Выбрать главу

…Как всегда, после отбоя прохожу по спальням. У мальчиков в углу пустая кровать. У девочек пустая кровать с краю – мне на нее тяжко глядеть. Опять и опять думаю – все ли я сделала, чтоб не пустить ее, и правильно ли сделала, отпустив? Останавливаюсь, прислушиваюсь. Что это? Кто-то плачет. Подхожу к Аниной кровати.
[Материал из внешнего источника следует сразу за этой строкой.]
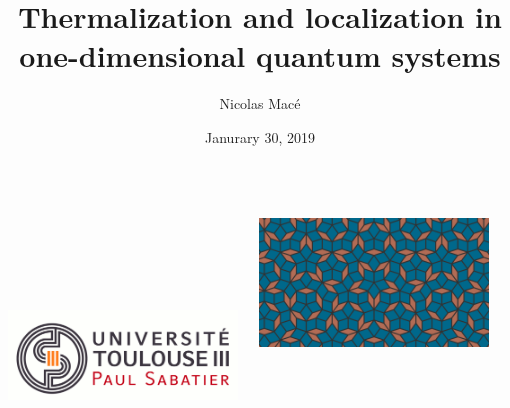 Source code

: \begin{frame}
\title{Thermalization and localization in one-dimensional quantum systems}

\author{Nicolas Macé}

\date{Janurary 30, 2019}

\titlepage

\btVFill
\begin{columns}
\begin{column}{2cm}
~\\
~\\
~\\
~\\
\raggedright
\includegraphics[scale=.15]{img/title/logo-ups.png}
\end{column}
\begin{column}{6cm}
\centering
\includegraphics[width=.8\textwidth]{img/title/cover.png}
\end{column}
\begin{column}{2cm}
~\\
~\\
~\\
~\\
\raggedleft

\end{column}
\end{columns}
\end{frame}
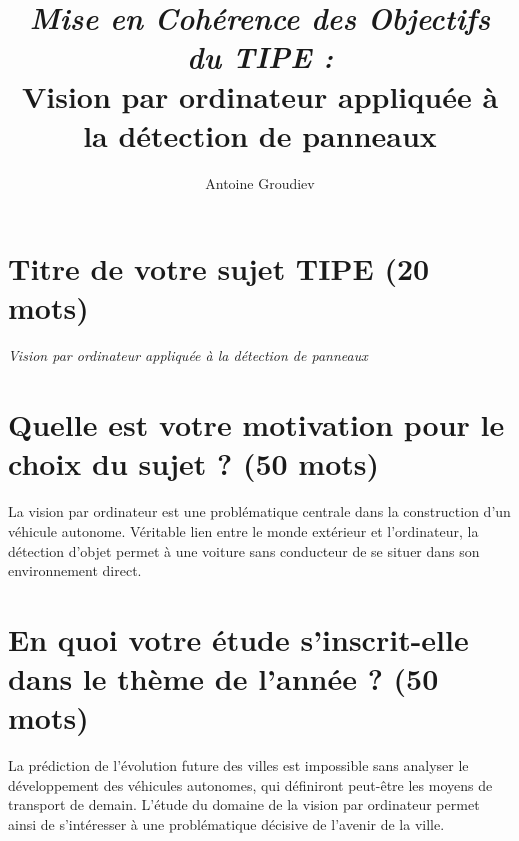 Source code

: \documentclass[12pt,a4paper]{article}
\author{Antoine Groudiev}
\title{\textit{Mise en Cohérence des Objectifs du TIPE :}\\Vision par ordinateur appliquée à la détection de panneaux}
\date{}
\begin{document}
\maketitle

\section{Titre de votre sujet TIPE (20 mots)}
\begin{center}
    \vskip-0.2cm
    \large \textit{Vision par ordinateur appliquée à la détection de panneaux}
\end{center}

\section{Quelle est votre motivation pour le choix du sujet ? (50 mots)}
La vision par ordinateur est une problématique centrale dans la construction d’un véhicule autonome. Véritable lien entre le monde extérieur et l’ordinateur, la détection d’objet permet à une voiture sans conducteur de se situer dans son environnement direct. 

\section{En quoi votre étude s'inscrit-elle dans le thème de l'année ? (50 mots)}
La prédiction de l’évolution future des villes est impossible sans analyser le développement des véhicules autonomes, qui définiront peut-être les moyens de transport de demain. L’étude du domaine de la vision par ordinateur permet ainsi de s’intéresser à une problématique décisive de l’avenir de la ville.
\end{document}
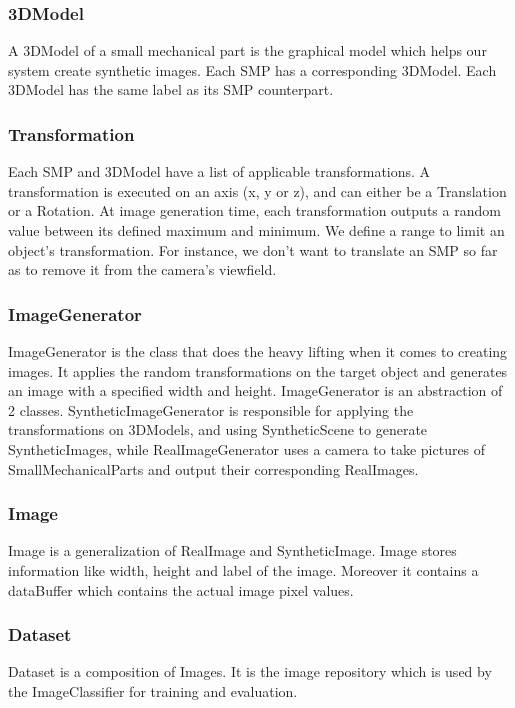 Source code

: \documentclass[a4paper,12pt,twoside]{report}
\begin{document}
\subsubsection{3DModel}
A 3DModel of a small mechanical part is the graphical model which helps our system create synthetic images. Each SMP has a corresponding 3DModel. Each 3DModel has the same label as its SMP counterpart.

\subsubsection{Transformation}
Each SMP and 3DModel have a list of applicable transformations. A transformation is executed on an axis (x, y or z), and can either be a Translation or a Rotation.
At image generation time, each transformation outputs a random value between its defined maximum and minimum. We define a range to limit an object's transformation. For instance, we don't want to translate an SMP so far as to remove it from the camera's viewfield.

\subsubsection{ImageGenerator}
ImageGenerator is the class that does the heavy lifting when it comes to creating images. It applies the random transformations on the target object and generates an image with a specified width and height.
ImageGenerator is an abstraction of 2 classes. SyntheticImageGenerator is responsible for applying the transformations on 3DModels, and using SyntheticScene to generate SyntheticImages, while RealImageGenerator uses a camera to take pictures of SmallMechanicalParts and output their corresponding RealImages.

\subsubsection{Image}
Image is a generalization of RealImage and SyntheticImage. Image stores information like width, height and label of the image. Moreover it contains a dataBuffer which contains the actual image pixel values.

\subsubsection{Dataset}
Dataset is a composition of Images. It is the image repository which is used by the ImageClassifier for training and evaluation.
\end{document}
– Анечка, что с тобой? Ты о Лизе?

– Жалко… Жалко мне ее… И юбку жалко… плиссированную, – говорит она, и горькие слезы текут на подушку.

* * *

Мы никогда не говорили с Сеней о 16 июня. Только однажды он сказал мне, что помнит этот день со страшной отчетливостью. Помнит тополевый снег. Помнит какой-то грузовик полный разноцветной стружки. Помнит девушку в малиннике и песню, которую она пела. Помнит так, будто кто-то беспощадно врезал в его память каждую минуту этого дня.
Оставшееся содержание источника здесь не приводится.